### Annotations to Patches (Notebook)

This notebook shows how to create patches for annotations downloaded from CoralNet. It assumes
that you've already downloaded the data from a source, and that it is stored in the
CoralNet_Data directory.

#### Imports

In [None]:
from utils import *

#### Setting the Data Directory

In [None]:
# The root directory for the data
ROOT = "../CoralNet_Data/"

# The sub-directory containing for a source; note that you can alter this
# to include multiple sources if you want to.
SOURCE_DIR = ROOT + "3420/"
IMAGE_DIR = SOURCE_DIR + "images/"
LABEL_PATH = SOURCE_DIR + "annotations.csv"

# Check that the paths exist
assert os.path.exists(ROOT)
assert os.path.exists(SOURCE_DIR)
assert os.path.exists(IMAGE_DIR)
assert os.path.exists(LABEL_PATH)

# Create a sub-directory for the patches
PATCH_DIR = SOURCE_DIR + "patches/"
os.makedirs(PATCH_DIR, exist_ok=True)

#### Loading the Annotations

Here the annotations are loaded into a pandas dataframe.
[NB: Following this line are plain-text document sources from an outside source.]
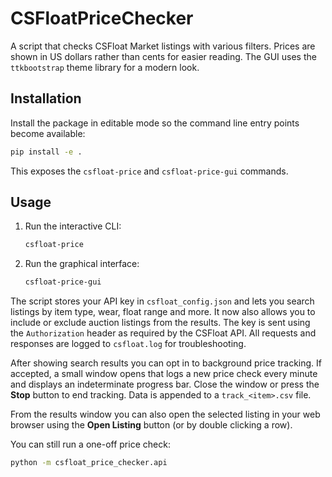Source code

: # CSFloatPriceChecker

A script that checks CSFloat Market listings with various filters.
Prices are shown in US dollars rather than cents for easier reading.
The GUI uses the `ttkbootstrap` theme library for a modern look.

## Installation

Install the package in editable mode so the command line entry points become
available:

```bash
pip install -e .
```

This exposes the `csfloat-price` and `csfloat-price-gui` commands.

## Usage

1. Run the interactive CLI:
   ```bash
   csfloat-price
   ```
2. Run the graphical interface:
   ```bash
   csfloat-price-gui
   ```

The script stores your API key in `csfloat_config.json` and lets you search listings by item type, wear, float range and more. It now also allows you to include or exclude auction listings from the results. The key is sent using the `Authorization` header as required by the CSFloat API. All requests and responses are logged to `csfloat.log` for troubleshooting.

After showing search results you can opt in to background price tracking. If accepted, a small window opens that logs a new price check every minute and displays an indeterminate progress bar. Close the window or press the **Stop** button to end tracking. Data is appended to a `track_<item>.csv` file.

From the results window you can also open the selected listing in your web browser using the **Open Listing** button (or by double clicking a row).


You can still run a one-off price check:
```bash
python -m csfloat_price_checker.api
```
The dataframe can then be filtered to
only include annotations made by a user, or by a model with high confidence.

In [None]:
# Read in the annotations
labels_df = pd.read_csv(LABEL_PATH)

# Get the annotations made by a user
labels_df = labels_df[labels_df['Annotator'] == 'Imported']

# Subset the dataframe to only include needed columns
labels_df = labels_df[['Name', 'Row', 'Column', 'Label']]

#### Getting the Images

The annotation file will only contain the names of the images, so we need to get the actual
image paths. This is done by getting all of the images in the image directory, and then
filtering the dataframe to only include images that are in the image directory. We'll update the
 dataframe to also include the path of the image.

In [None]:
# For each row in the dataframe, get the name of the image, and provide the path
# to the image in a new column called image_path
image_path = []

for i, r in labels_df.iterrows():
    if os.path.exists(IMAGE_DIR + r['Name']):
        image_path.append(IMAGE_DIR + r['Name'])
    else:
        image_path.append(None)

# Set the image path, filter any rows that don't have an image path
labels_df['Image_Path'] = image_path
labels_df = labels_df[labels_df['Image_Path'].notnull()]

#### Creating the Patches

Now that we have the annotations, we can create the patches. We'll first create sub-directories
for each of the labels within the patch folder. Then we'll extract patches from images and save
them to the appropriate sub-directory.

In [None]:
# Create a sub-directory for each class label
for label in labels_df['Label'].unique():
    os.makedirs(PATCH_DIR + label, exist_ok=True)

# Dataframe to hold information for patches
patches_df = []

# Loop through all of the individual images
for image_name in tqdm(labels_df['Name'].unique()):

    # Get the labels for just this image
    image_df = labels_df[labels_df['Name'] == image_name]

    # Open image
    image = imread(image_df['Image_Path'].iloc[0])

    # Crop each patch in the current image dataframe
    for i, r in image_df.iterrows():

        try:
            patch = crop(image, r['Row'], r['Column'], 56)
            name = f"{r['Row']}_{r['Column']}_{r['Label']}_{image_name}"
            path = PATCH_DIR + r['Label'] + "/" + name

            # Save if it doesn't already exist
            if not os.path.exists(path):
                imsave(fname=path, arr=patch)

            patches_df.append([name, r['Label'], path, image_name])

        except:
            # If the patch is out of bounds, skip it
            continue

#### Creating a CSV File

Finally, we'll create a CSV file that contains the information for each patch. This will be
useful for loading the patches into a dataset for model training.

In [None]:
patches_df = pd.DataFrame(patches_df, columns=['Name', 'Label', 'Path', 'Image_Name'])
patches_df.to_csv(SOURCE_DIR + "patches.csv")